Comparing D vs C++ (wierd behaviour of C++)

Patrick Schluter Patrick.Schluter at bbox.fr
Tue Jul 24 15:08:35 UTC 2018


On Tuesday, 24 July 2018 at 14:41:17 UTC, Ecstatic Coder wrote:
> On Tuesday, 24 July 2018 at 14:08:26 UTC, Daniel Kozak wrote:
>> I am not C++ expert so this seems wierd to me:
>>
>> #include <iostream>
>> #include <string>
>>
>> using namespace std;
>>
>> int main(int argc, char **argv)
>> {
>> 	char c = 0xFF;
>> 	std::string sData = {c,c,c,c};
>> 	unsigned int i = (((((sData[0]&0xFF)*256
>> 					+ (sData[1]&0xFF))*256)
>> 					+ (sData[2]&0xFF))*256
>> 					+ (sData[3]&0xFF));
>> 					
>> 	if (i != 0xFFFFFFFF) { // it is true why?
>> 		// this print 18446744073709551615 wow
>> 		std::cout << "WTF: " << i  << std::endl;
>> 	}	    	
>> 	return 0;
>> }
>>
>> compiled with:
>> g++ -O2 -Wall  -o "test" "test.cxx"
>> when compiled with -O0 it works as expected
>>
>> Vs.
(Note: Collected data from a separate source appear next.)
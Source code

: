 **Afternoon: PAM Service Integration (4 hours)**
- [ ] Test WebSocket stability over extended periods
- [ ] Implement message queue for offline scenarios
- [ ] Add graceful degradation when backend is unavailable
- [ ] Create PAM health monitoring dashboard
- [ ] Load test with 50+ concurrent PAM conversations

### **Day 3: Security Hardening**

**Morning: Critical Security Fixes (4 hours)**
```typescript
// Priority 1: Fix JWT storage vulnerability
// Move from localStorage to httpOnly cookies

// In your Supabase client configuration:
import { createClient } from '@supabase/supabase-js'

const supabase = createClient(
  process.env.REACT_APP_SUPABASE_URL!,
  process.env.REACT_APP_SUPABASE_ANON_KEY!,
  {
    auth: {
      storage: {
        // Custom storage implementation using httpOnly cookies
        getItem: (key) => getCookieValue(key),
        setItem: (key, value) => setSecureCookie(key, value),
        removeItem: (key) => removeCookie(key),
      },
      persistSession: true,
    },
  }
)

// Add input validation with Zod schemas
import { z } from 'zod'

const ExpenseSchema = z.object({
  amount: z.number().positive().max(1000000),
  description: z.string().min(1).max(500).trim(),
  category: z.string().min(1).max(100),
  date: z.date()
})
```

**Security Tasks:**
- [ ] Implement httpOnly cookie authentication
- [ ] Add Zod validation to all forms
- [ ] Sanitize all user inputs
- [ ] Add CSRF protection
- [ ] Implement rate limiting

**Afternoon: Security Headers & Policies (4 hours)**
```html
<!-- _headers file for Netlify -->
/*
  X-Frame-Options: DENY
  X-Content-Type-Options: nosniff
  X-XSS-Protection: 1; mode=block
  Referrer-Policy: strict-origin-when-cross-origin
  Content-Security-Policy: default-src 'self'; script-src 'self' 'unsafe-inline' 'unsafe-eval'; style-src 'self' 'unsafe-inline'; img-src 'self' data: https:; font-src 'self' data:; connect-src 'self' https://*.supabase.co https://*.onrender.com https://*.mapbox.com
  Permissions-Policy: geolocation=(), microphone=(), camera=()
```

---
D:
>>
>> import std.stdio;
>>
>> void main(string[] args)
>> {
>> 	char c = 0xFF;
>> 	string sData = [c,c,c,c];
>> 	uint i = (((((sData[0]&0xFF)*256
>> 					+ (sData[1]&0xFF))*256)
>> 					+ (sData[2]&0xFF))*256
>> 					+ (sData[3]&0xFF));
>> 	if (i != 0xFFFFFFFF) { // is false - make sense
>> 		writefln("WTF: %d", i);
>> 	}			
>> }
>>
>> compiled with:
>> dmd -release -inline -boundscheck=off -w -of"test" "test.d"
>>
>> So it is code gen bug on c++ side, or there is something wrong 
>> with that code.
>
> As the C++ char are signed by default, when you accumulate 
> several shifted 8 bit -1 into a char result and then store it 
> in a 64 bit unsigned buffer, you get -1 in 64 bits : 
> 18446744073709551615.

That's not exactly what happens here. There's no 64 bit buffer. 
It's signed overflow which is undefined behavior in C and C++.
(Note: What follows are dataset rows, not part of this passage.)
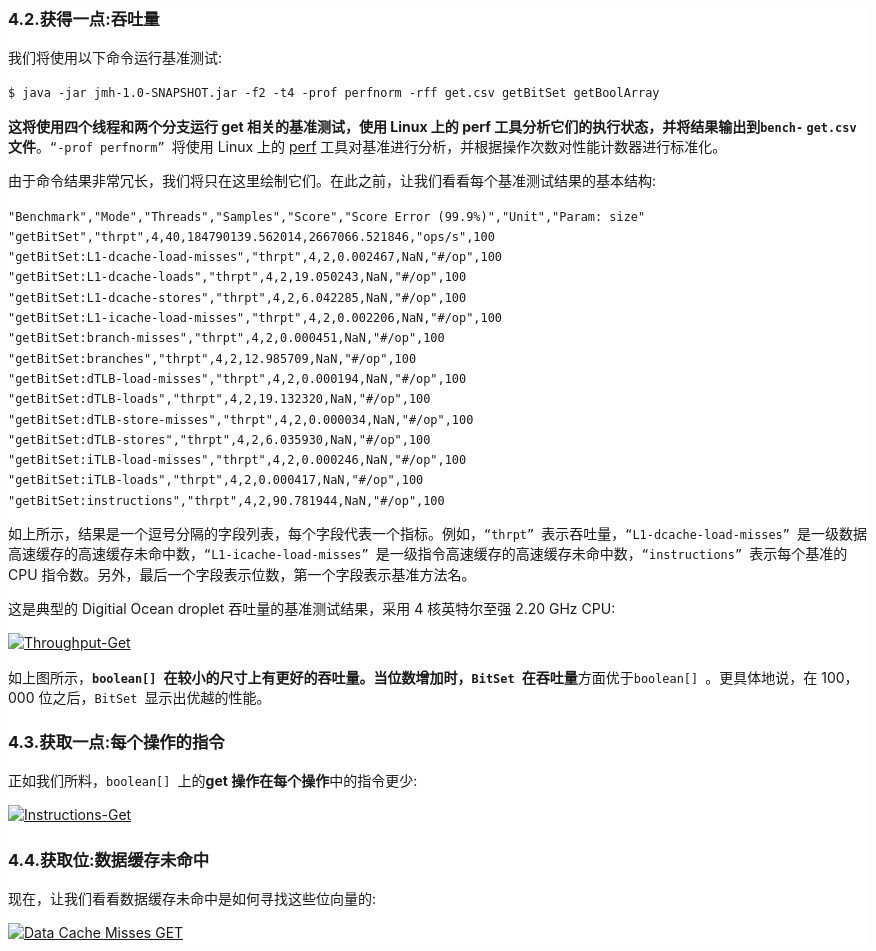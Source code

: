 ### 4.2.获得一点:吞吐量

我们将使用以下命令运行基准测试:

```
$ java -jar jmh-1.0-SNAPSHOT.jar -f2 -t4 -prof perfnorm -rff get.csv getBitSet getBoolArray
```

**这将使用四个线程和两个分支运行 get 相关的基准测试，使用 Linux 上的 perf 工具分析它们的执行状态，并将结果输出到`bench-` `get.csv`文件**。`“-prof perfnorm” `将使用 Linux 上的 [perf](https://web.archive.org/web/20220625224428/https://perf.wiki.kernel.org/index.php/Main_Page) 工具对基准进行分析，并根据操作次数对性能计数器进行标准化。

由于命令结果非常冗长，我们将只在这里绘制它们。在此之前，让我们看看每个基准测试结果的基本结构:

```
"Benchmark","Mode","Threads","Samples","Score","Score Error (99.9%)","Unit","Param: size"
"getBitSet","thrpt",4,40,184790139.562014,2667066.521846,"ops/s",100
"getBitSet:L1-dcache-load-misses","thrpt",4,2,0.002467,NaN,"#/op",100
"getBitSet:L1-dcache-loads","thrpt",4,2,19.050243,NaN,"#/op",100
"getBitSet:L1-dcache-stores","thrpt",4,2,6.042285,NaN,"#/op",100
"getBitSet:L1-icache-load-misses","thrpt",4,2,0.002206,NaN,"#/op",100
"getBitSet:branch-misses","thrpt",4,2,0.000451,NaN,"#/op",100
"getBitSet:branches","thrpt",4,2,12.985709,NaN,"#/op",100
"getBitSet:dTLB-load-misses","thrpt",4,2,0.000194,NaN,"#/op",100
"getBitSet:dTLB-loads","thrpt",4,2,19.132320,NaN,"#/op",100
"getBitSet:dTLB-store-misses","thrpt",4,2,0.000034,NaN,"#/op",100
"getBitSet:dTLB-stores","thrpt",4,2,6.035930,NaN,"#/op",100
"getBitSet:iTLB-load-misses","thrpt",4,2,0.000246,NaN,"#/op",100
"getBitSet:iTLB-loads","thrpt",4,2,0.000417,NaN,"#/op",100
"getBitSet:instructions","thrpt",4,2,90.781944,NaN,"#/op",100
```

如上所示，结果是一个逗号分隔的字段列表，每个字段代表一个指标。例如，`“thrpt” `表示吞吐量，`“L1-dcache-load-misses” `是一级数据高速缓存的高速缓存未命中数，`“L1-icache-load-misses” `是一级指令高速缓存的高速缓存未命中数，`“instructions” `表示每个基准的 CPU 指令数。另外，最后一个字段表示位数，第一个字段表示基准方法名。

这是典型的 Digitial Ocean droplet 吞吐量的基准测试结果，采用 4 核英特尔至强 2.20 GHz CPU:

[![Throughput-Get](../Images/7f10d6d96ff68435262eacd1b6e08b6e.png)](/web/20220625224428/https://www.baeldung.com/wp-content/uploads/2020/08/Throughput.png)

如上图所示，**`boolean[] `在较小的尺寸上有更好的吞吐量。当位数增加时，`BitSet `在吞吐量**方面优于`boolean[] `。更具体地说，在 100，000 位之后，`BitSet `显示出优越的性能。

### 4.3.获取一点:每个操作的指令

正如我们所料，`boolean[] `上的**get 操作在每个操作**中的指令更少:

[![Instructions-Get](../Images/e5ba1690b2490af8c6f45bdd754086f6.png)](/web/20220625224428/https://www.baeldung.com/wp-content/uploads/2020/08/Instructions.png)

### 4.4.获取位:数据缓存未命中

现在，让我们看看数据缓存未命中是如何寻找这些位向量的:

[![Data Cache Misses GET](../Images/6c432837010f08ad622cb46414e3966b.png)](/web/20220625224428/https://www.baeldung.com/wp-content/uploads/2020/08/Data-Cache-Misses.png)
He gets different results with and without optimization because 
without optimization the result of the calculation is spilled to 
the i unsigned int and then reloaded for the print call. This 
save and reload truncated the value to its real value. In the 
optimized version, the compiler removed the spill and the 
overflowed value contained in the register is printed as is.